Pictures paired with source code
--- START ---

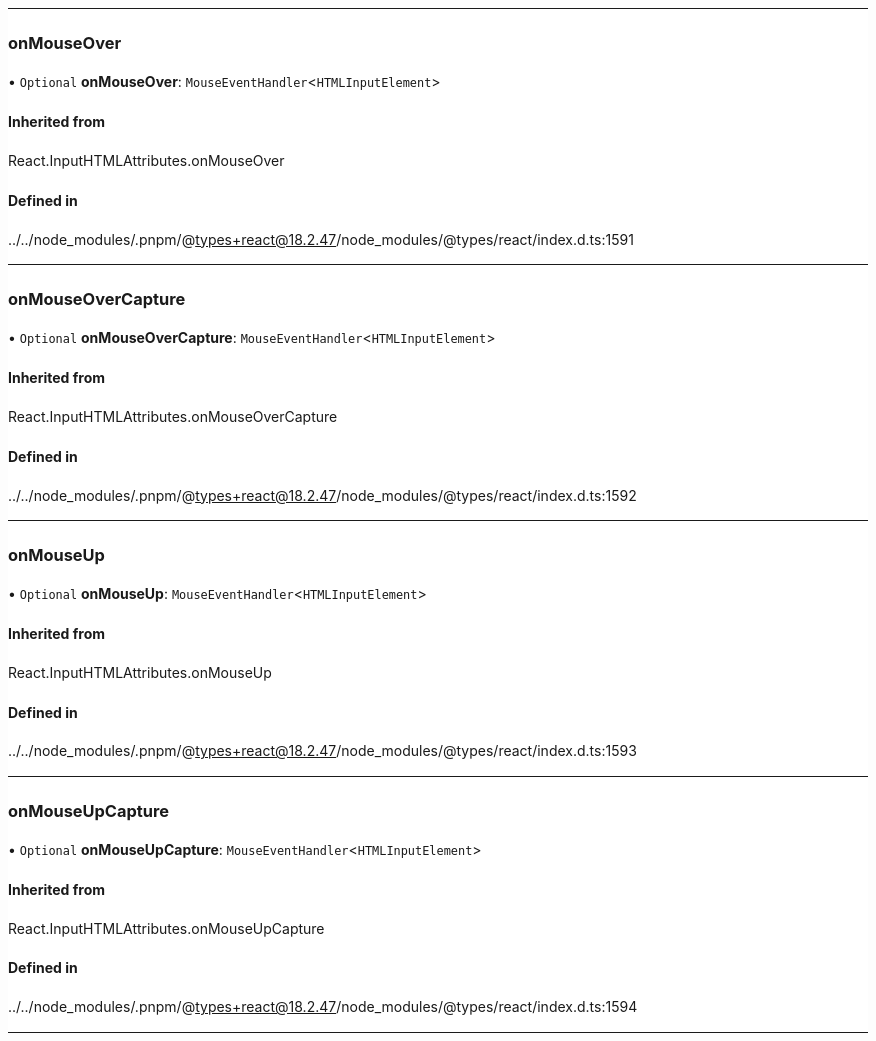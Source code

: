 ___

### onMouseOver

• `Optional` **onMouseOver**: `MouseEventHandler`\<`HTMLInputElement`\>

#### Inherited from

React.InputHTMLAttributes.onMouseOver

#### Defined in

../../node_modules/.pnpm/@types+react@18.2.47/node_modules/@types/react/index.d.ts:1591

___

### onMouseOverCapture

• `Optional` **onMouseOverCapture**: `MouseEventHandler`\<`HTMLInputElement`\>

#### Inherited from

React.InputHTMLAttributes.onMouseOverCapture

#### Defined in

../../node_modules/.pnpm/@types+react@18.2.47/node_modules/@types/react/index.d.ts:1592

___

### onMouseUp

• `Optional` **onMouseUp**: `MouseEventHandler`\<`HTMLInputElement`\>

#### Inherited from

React.InputHTMLAttributes.onMouseUp

#### Defined in

../../node_modules/.pnpm/@types+react@18.2.47/node_modules/@types/react/index.d.ts:1593

___

### onMouseUpCapture

• `Optional` **onMouseUpCapture**: `MouseEventHandler`\<`HTMLInputElement`\>

#### Inherited from

React.InputHTMLAttributes.onMouseUpCapture

#### Defined in

../../node_modules/.pnpm/@types+react@18.2.47/node_modules/@types/react/index.d.ts:1594

___
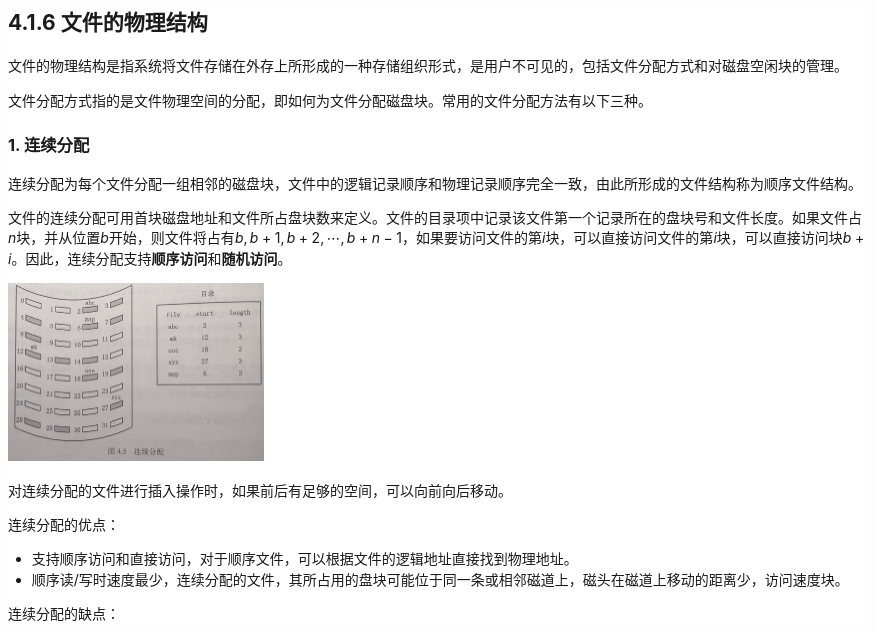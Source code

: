 ## 4.1.6  文件的物理结构

文件的物理结构是指系统将文件存储在外存上所形成的一种存储组织形式，是用户不可见的，包括文件分配方式和对磁盘空闲块的管理。

文件分配方式指的是文件物理空间的分配，即如何为文件分配磁盘块。常用的文件分配方法有以下三种。

### 1. 连续分配

连续分配为每个文件分配一组相邻的磁盘块，文件中的逻辑记录顺序和物理记录顺序完全一致，由此所形成的文件结构称为顺序文件结构。

文件的连续分配可用首块磁盘地址和文件所占盘块数来定义。文件的目录项中记录该文件第一个记录所在的盘块号和文件长度。如果文件占$n$块，并从位置$b$开始，则文件将占有$b, b+1,b+2,\cdots,b+n-1$，如果要访问文件的第$i$块，可以直接访问文件的第$i$块，可以直接访问块$b+i$。因此，连续分配支持**顺序访问**和**随机访问**。

<img src="./assets/4aba2e04ff3916c6993bdb4a3ea7b4e.jpg" alt="4aba2e04ff3916c6993bdb4a3ea7b4e" style="zoom: 25%;" />

对连续分配的文件进行插入操作时，如果前后有足够的空间，可以向前向后移动。

连续分配的优点：

-   支持顺序访问和直接访问，对于顺序文件，可以根据文件的逻辑地址直接找到物理地址。
-   顺序读/写时速度最少，连续分配的文件，其所占用的盘块可能位于同一条或相邻磁道上，磁头在磁道上移动的距离少，访问速度块。

连续分配的缺点：
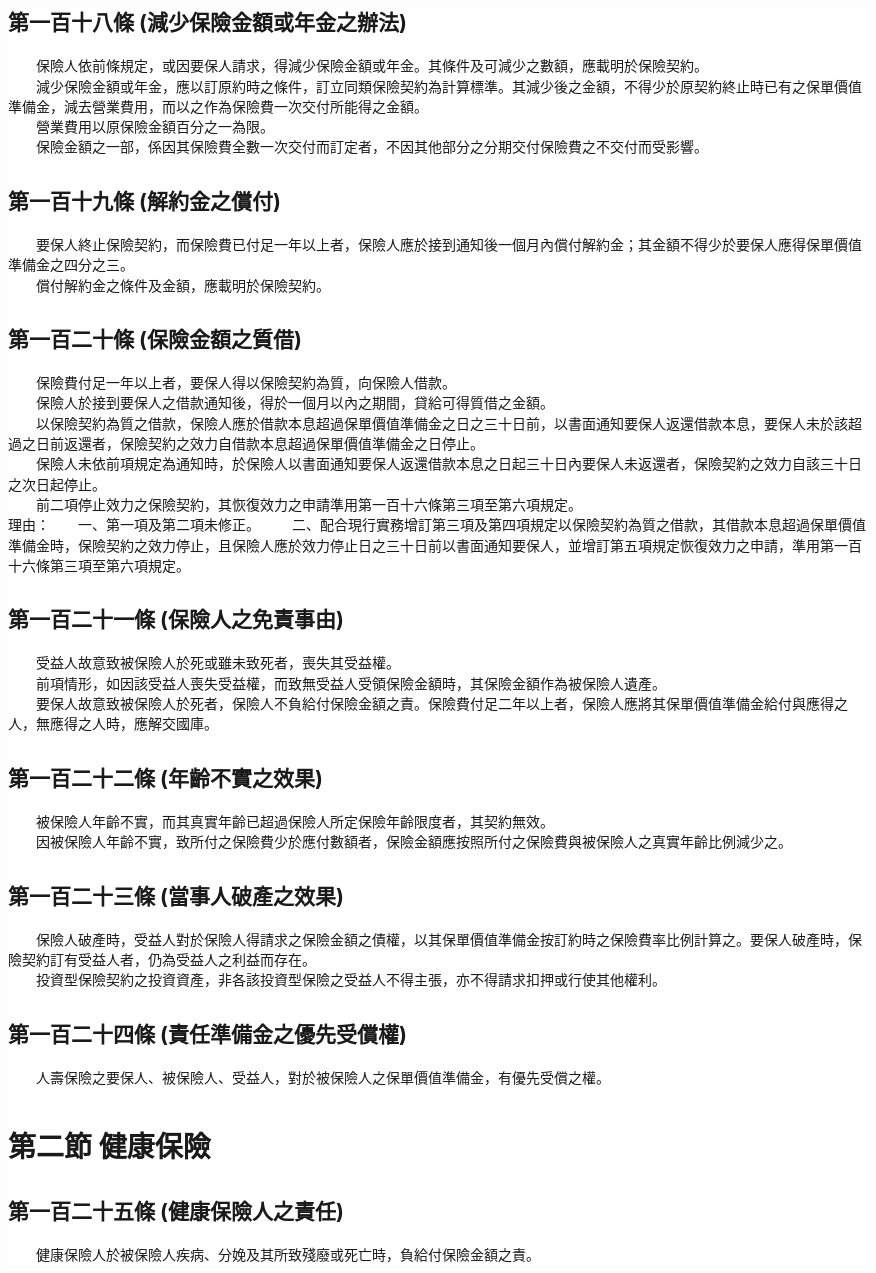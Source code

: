 第一百十八條 (減少保險金額或年金之辦法)
---------------------------------------
　　保險人依前條規定，或因要保人請求，得減少保險金額或年金。其條件及可減少之數額，應載明於保險契約。  
　　減少保險金額或年金，應以訂原約時之條件，訂立同類保險契約為計算標準。其減少後之金額，不得少於原契約終止時已有之保單價值準備金，減去營業費用，而以之作為保險費一次交付所能得之金額。  
　　營業費用以原保險金額百分之一為限。  
　　保險金額之一部，係因其保險費全數一次交付而訂定者，不因其他部分之分期交付保險費之不交付而受影響。  


第一百十九條 (解約金之償付)
---------------------------
　　要保人終止保險契約，而保險費已付足一年以上者，保險人應於接到通知後一個月內償付解約金；其金額不得少於要保人應得保單價值準備金之四分之三。  
　　償付解約金之條件及金額，應載明於保險契約。  


第一百二十條 (保險金額之質借)
-----------------------------
　　保險費付足一年以上者，要保人得以保險契約為質，向保險人借款。  
　　保險人於接到要保人之借款通知後，得於一個月以內之期間，貸給可得質借之金額。  
　　以保險契約為質之借款，保險人應於借款本息超過保單價值準備金之日之三十日前，以書面通知要保人返還借款本息，要保人未於該超過之日前返還者，保險契約之效力自借款本息超過保單價值準備金之日停止。  
　　保險人未依前項規定為通知時，於保險人以書面通知要保人返還借款本息之日起三十日內要保人未返還者，保險契約之效力自該三十日之次日起停止。  
　　前二項停止效力之保險契約，其恢復效力之申請準用第一百十六條第三項至第六項規定。  
理由：　　一、第一項及第二項未修正。
　　二、配合現行實務增訂第三項及第四項規定以保險契約為質之借款，其借款本息超過保單價值準備金時，保險契約之效力停止，且保險人應於效力停止日之三十日前以書面通知要保人，並增訂第五項規定恢復效力之申請，準用第一百十六條第三項至第六項規定。

第一百二十一條 (保險人之免責事由)
---------------------------------
　　受益人故意致被保險人於死或雖未致死者，喪失其受益權。  
　　前項情形，如因該受益人喪失受益權，而致無受益人受領保險金額時，其保險金額作為被保險人遺產。  
　　要保人故意致被保險人於死者，保險人不負給付保險金額之責。保險費付足二年以上者，保險人應將其保單價值準備金給付與應得之人，無應得之人時，應解交國庫。  


第一百二十二條 (年齡不實之效果)
-------------------------------
　　被保險人年齡不實，而其真實年齡已超過保險人所定保險年齡限度者，其契約無效。  
　　因被保險人年齡不實，致所付之保險費少於應付數額者，保險金額應按照所付之保險費與被保險人之真實年齡比例減少之。  


第一百二十三條 (當事人破產之效果)
---------------------------------
　　保險人破產時，受益人對於保險人得請求之保險金額之債權，以其保單價值準備金按訂約時之保險費率比例計算之。要保人破產時，保險契約訂有受益人者，仍為受益人之利益而存在。  
　　投資型保險契約之投資資產，非各該投資型保險之受益人不得主張，亦不得請求扣押或行使其他權利。  


第一百二十四條 (責任準備金之優先受償權)
---------------------------------------
　　人壽保險之要保人、被保險人、受益人，對於被保險人之保單價值準備金，有優先受償之權。  


第二節  健康保險
================
第一百二十五條 (健康保險人之責任)
---------------------------------
　　健康保險人於被保險人疾病、分娩及其所致殘廢或死亡時，負給付保險金額之責。  

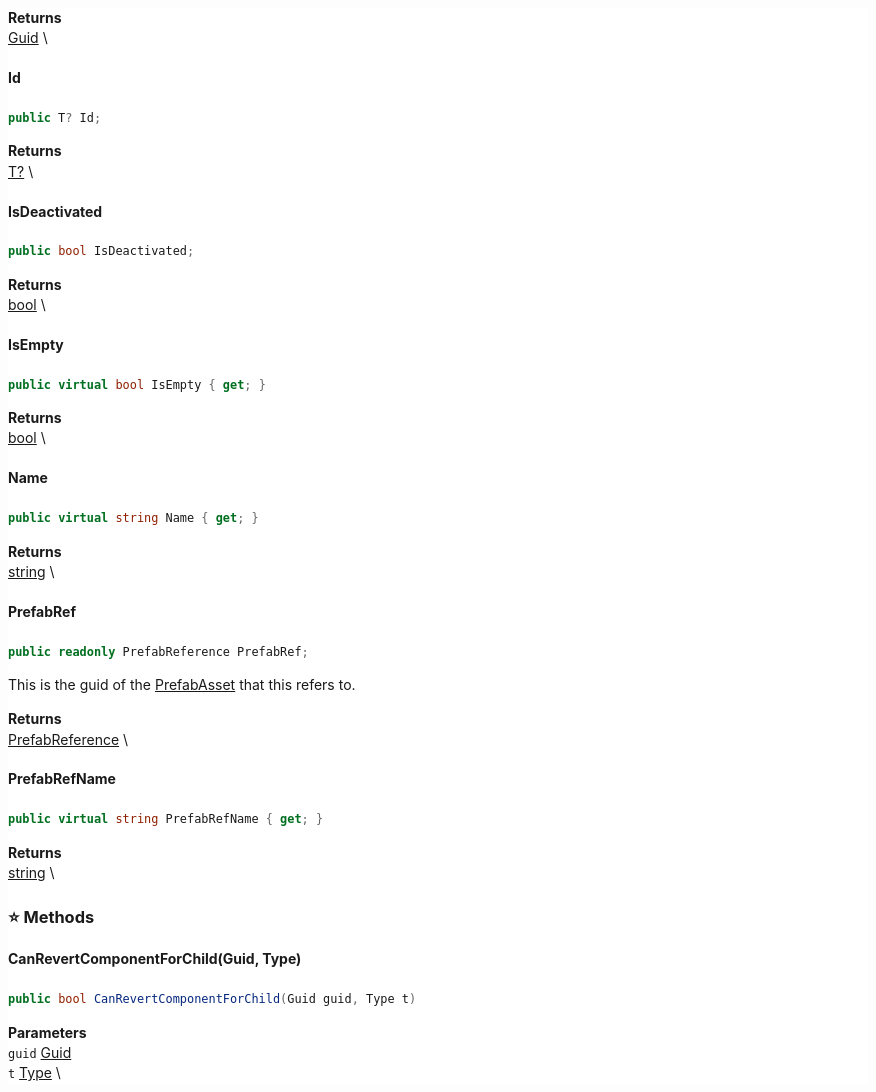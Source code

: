 **Returns** \
[Guid](https://learn.microsoft.com/en-us/dotnet/api/System.Guid?view=net-7.0) \
#### Id
```csharp
public T? Id;
```

**Returns** \
[T?](https://learn.microsoft.com/en-us/dotnet/api/System.Nullable-1?view=net-7.0) \
#### IsDeactivated
```csharp
public bool IsDeactivated;
```

**Returns** \
[bool](https://learn.microsoft.com/en-us/dotnet/api/System.Boolean?view=net-7.0) \
#### IsEmpty
```csharp
public virtual bool IsEmpty { get; }
```

**Returns** \
[bool](https://learn.microsoft.com/en-us/dotnet/api/System.Boolean?view=net-7.0) \
#### Name
```csharp
public virtual string Name { get; }
```

**Returns** \
[string](https://learn.microsoft.com/en-us/dotnet/api/System.String?view=net-7.0) \
#### PrefabRef
```csharp
public readonly PrefabReference PrefabRef;
```

This is the guid of the [PrefabAsset](../..//Murder/Assets/PrefabAsset.html) that this refers to.

**Returns** \
[PrefabReference](../..//Murder/Prefabs/PrefabReference.html) \
#### PrefabRefName
```csharp
public virtual string PrefabRefName { get; }
```

**Returns** \
[string](https://learn.microsoft.com/en-us/dotnet/api/System.String?view=net-7.0) \
### ⭐ Methods
#### CanRevertComponentForChild(Guid, Type)
```csharp
public bool CanRevertComponentForChild(Guid guid, Type t)
```

**Parameters** \
`guid` [Guid](https://learn.microsoft.com/en-us/dotnet/api/System.Guid?view=net-7.0) \
`t` [Type](https://learn.microsoft.com/en-us/dotnet/api/System.Type?view=net-7.0) \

--- END ---

▸ INSTRUCTIONS FOR THE TASK: Could you restate, word for word, the lines above from the one with "以保險契約為質之借款，保險人" to the one with "第一百二十一條 (保險人之免責事由)", both included?

▸ PROBLEM SOLUTION:
　　以保險契約為質之借款，保險人應於借款本息超過保單價值準備金之日之三十日前，以書面通知要保人返還借款本息，要保人未於該超過之日前返還者，保險契約之效力自借款本息超過保單價值準備金之日停止。  
　　保險人未依前項規定為通知時，於保險人以書面通知要保人返還借款本息之日起三十日內要保人未返還者，保險契約之效力自該三十日之次日起停止。  
　　前二項停止效力之保險契約，其恢復效力之申請準用第一百十六條第三項至第六項規定。  
理由：　　一、第一項及第二項未修正。
　　二、配合現行實務增訂第三項及第四項規定以保險契約為質之借款，其借款本息超過保單價值準備金時，保險契約之效力停止，且保險人應於效力停止日之三十日前以書面通知要保人，並增訂第五項規定恢復效力之申請，準用第一百十六條第三項至第六項規定。

第一百二十一條 (保險人之免責事由)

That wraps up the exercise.